Required work | Here are records with pictures in them. Copy all of them exactly and leave the pictures out.

Data in this exercise |
+++
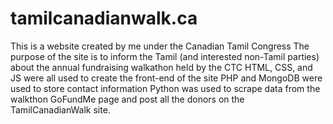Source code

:# tamilcanadianwalk.ca
This is a website created by me under the Canadian Tamil Congress
The purpose of the site is to inform the Tamil (and interested non-Tamil parties) about the annual fundraising walkathon held by the CTC
HTML, CSS, and JS were all used to create the front-end of the site
PHP and MongoDB were used to store contact information
Python was used to scrape data from the walkthon GoFundMe page and post all the donors on the TamilCanadianWalk site.
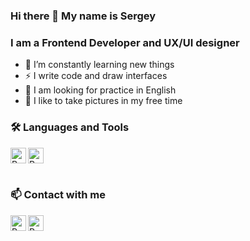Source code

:### Hi there 👋 My name is Sergey
### I am a Frontend Developer and UX/UI designer

- 🌱 I’m constantly learning new things
- ⚡ I write code and draw interfaces
- 🧐 I am looking for practice in English
- 📸 I like to take pictures in my free time

### 🛠 Languages and Tools
<div style="display: flex; align-items: center">
<img align="left" alt="React" width="25px" src="https://cdn.worldvectorlogo.com/logos/redux.svg" />
<img align="left" alt="React" width="25px" src="https://cdn.worldvectorlogo.com/logos/react-2.svg" />
  </div>

<br />

### 📫 Contact with me
[<img align="left" alt="React" width="25px" src="https://cdn.worldvectorlogo.com/logos/linkedin-icon-2.svg" />][LinkedIn]
[<img align="left" alt="React" width="25px" src="https://cdn.worldvectorlogo.com/logos/instagram-5.svg" />][Instagram]


[LinkedIn]: https://www.linkedin.com/in/seem16/
[Instagram]: https://instagram.com/greenfl4me/




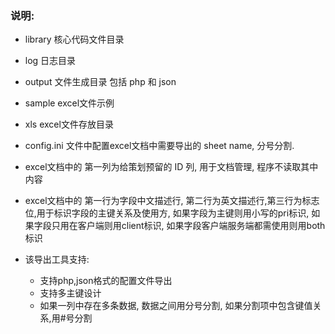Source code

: ### 说明:
* library 核心代码文件目录
* log 日志目录
* output 文件生成目录 包括 php 和 json
* sample excel文件示例
* xls excel文件存放目录

* config.ini 文件中配置excel文档中需要导出的 sheet name, 分号分割.
* excel文档中的 第一列为给策划预留的 ID 列, 用于文档管理, 程序不读取其中内容
* excel文档中的 第一行为字段中文描述行, 第二行为英文描述行,第三行为标志位,用于标识字段的主键关系及使用方, 如果字段为主键则用小写的pri标识, 如果字段只用在客户端则用client标识, 如果字段客户端服务端都需使用则用both标识 
* 该导出工具支持: 
	* 支持php,json格式的配置文件导出
	* 支持多主键设计
	* 如果一列中存在多条数据, 数据之间用分号分割, 如果分割项中包含键值关系,用#号分割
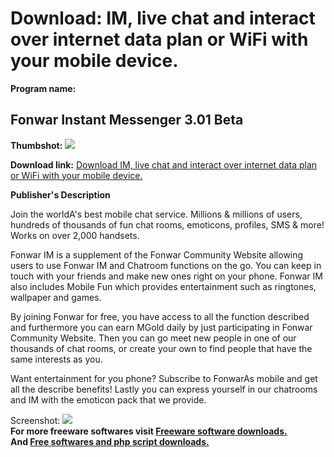 # Download: IM, live chat and interact over internet data plan or WiFi with your mobile device.

**Program name:**

## Fonwar Instant Messenger 3.01 Beta

  
**Thumbshot:** ![](http://www.freewarefiles.com/screenshot/fonwar_md.jpg)   
  
**Download link:** [Download IM, live chat and interact over internet data plan or WiFi with your mobile device.](http://freesoftwares.boysofts.com/Fonwar-IM_program_47949.html)  
  


**Publisher's Description**  
  


Join the worldA's best mobile chat service. Millions & millions of users, hundreds of thousands of fun chat rooms, emoticons, profiles, SMS & more! Works on over 2,000 handsets. 

Fonwar IM is a supplement of the Fonwar Community Website allowing users to use Fonwar IM and Chatroom functions on the go. You can keep in touch with your friends and make new ones right on your phone. Fonwar IM also includes Mobile Fun which provides entertainment such as ringtones, wallpaper and games. 

By joining Fonwar for free, you have access to all the function described and furthermore you can earn MGold daily by just participating in Fonwar Community Website. Then you can go meet new people in one of our thousands of chat rooms, or create your own to find people that have the same interests as you. 

Want entertainment for you phone? Subscribe to FonwarAs mobile and get all the describe benefits! Lastly you can express yourself in our chatrooms and IM with the emoticon pack that we provide.

  
  
Screenshot: ![](http://www.freewarefiles.com/screenshot/fonwar.jpg)   
**For more freeware softwares visit [Freeware software downloads.](http://freesoftwares.boysofts.com/)**   
**And [Free softwares and php script downloads.](http://www.boysofts.com/)**
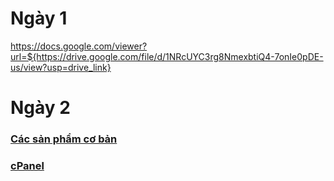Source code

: 
# Ngày 1
https://docs.google.com/viewer?url=${https://drive.google.com/file/d/1NRcUYC3rg8NmexbtiQ4-7onIe0pDE-us/view?usp=drive_link}


# Ngày 2
### [Các sản phẩm cơ bản](https://github.com/TRI4548/Vietnix/blob/main/KienThuc/SanPhamCoBan.md#c%C3%A1c-s%E1%BA%A3n-ph%E1%BA%A9m-c%C6%A1-b%E1%BA%A3n)
### [cPanel](https://github.com/TRI4548/Vietnix/blob/main/KienThuc/cPanel.md#cpanel)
+++
Worked solution |
Source code

:# tamilcanadianwalk.ca
This is a website created by me under the Canadian Tamil Congress
The purpose of the site is to inform the Tamil (and interested non-Tamil parties) about the annual fundraising walkathon held by the CTC
HTML, CSS, and JS were all used to create the front-end of the site
PHP and MongoDB were used to store contact information
Python was used to scrape data from the walkthon GoFundMe page and post all the donors on the TamilCanadianWalk site.
Source code

:### Hi there 👋 My name is Sergey
### I am a Frontend Developer and UX/UI designer

- 🌱 I’m constantly learning new things
- ⚡ I write code and draw interfaces
- 🧐 I am looking for practice in English
- 📸 I like to take pictures in my free time

### 🛠 Languages and Tools
<div style="display: flex; align-items: center">
<img align="left" alt="React" width="25px" src="https://cdn.worldvectorlogo.com/logos/redux.svg" />
<img align="left" alt="React" width="25px" src="https://cdn.worldvectorlogo.com/logos/react-2.svg" />
  </div>

<br />

### 📫 Contact with me
[<img align="left" alt="React" width="25px" src="https://cdn.worldvectorlogo.com/logos/linkedin-icon-2.svg" />][LinkedIn]
[<img align="left" alt="React" width="25px" src="https://cdn.worldvectorlogo.com/logos/instagram-5.svg" />][Instagram]


[LinkedIn]: https://www.linkedin.com/in/seem16/
[Instagram]: https://instagram.com/greenfl4me/




Source code

: ### 说明:
* library 核心代码文件目录
* log 日志目录
* output 文件生成目录 包括 php 和 json
* sample excel文件示例
* xls excel文件存放目录

* config.ini 文件中配置excel文档中需要导出的 sheet name, 分号分割.
* excel文档中的 第一列为给策划预留的 ID 列, 用于文档管理, 程序不读取其中内容
* excel文档中的 第一行为字段中文描述行, 第二行为英文描述行,第三行为标志位,用于标识字段的主键关系及使用方, 如果字段为主键则用小写的pri标识, 如果字段只用在客户端则用client标识, 如果字段客户端服务端都需使用则用both标识 
* 该导出工具支持: 
	* 支持php,json格式的配置文件导出
	* 支持多主键设计
	* 如果一列中存在多条数据, 数据之间用分号分割, 如果分割项中包含键值关系,用#号分割
 # Download: IM, live chat and interact over internet data plan or WiFi with your mobile device.

**Program name:**

## Fonwar Instant Messenger 3.01 Beta

  
**Thumbshot:** ![](http://www.freewarefiles.com/screenshot/fonwar_md.jpg)   
  
**Download link:** [Download IM, live chat and interact over internet data plan or WiFi with your mobile device.](http://freesoftwares.boysofts.com/Fonwar-IM_program_47949.html)  
  


**Publisher's Description**  
  


Join the worldA's best mobile chat service. Millions & millions of users, hundreds of thousands of fun chat rooms, emoticons, profiles, SMS & more! Works on over 2,000 handsets. 

Fonwar IM is a supplement of the Fonwar Community Website allowing users to use Fonwar IM and Chatroom functions on the go. You can keep in touch with your friends and make new ones right on your phone. Fonwar IM also includes Mobile Fun which provides entertainment such as ringtones, wallpaper and games. 

By joining Fonwar for free, you have access to all the function described and furthermore you can earn MGold daily by just participating in Fonwar Community Website. Then you can go meet new people in one of our thousands of chat rooms, or create your own to find people that have the same interests as you. 

Want entertainment for you phone? Subscribe to FonwarAs mobile and get all the describe benefits! Lastly you can express yourself in our chatrooms and IM with the emoticon pack that we provide.

  
  
Screenshot: ![](http://www.freewarefiles.com/screenshot/fonwar.jpg)   
**For more freeware softwares visit [Freeware software downloads.](http://freesoftwares.boysofts.com/)**   
**And [Free softwares and php script downloads.](http://www.boysofts.com/)**
Source code

: 
# Ngày 1
https://docs.google.com/viewer?url=${https://drive.google.com/file/d/1NRcUYC3rg8NmexbtiQ4-7onIe0pDE-us/view?usp=drive_link}


# Ngày 2
### [Các sản phẩm cơ bản](https://github.com/TRI4548/Vietnix/blob/main/KienThuc/SanPhamCoBan.md#c%C3%A1c-s%E1%BA%A3n-ph%E1%BA%A9m-c%C6%A1-b%E1%BA%A3n)
### [cPanel](https://github.com/TRI4548/Vietnix/blob/main/KienThuc/cPanel.md#cpanel)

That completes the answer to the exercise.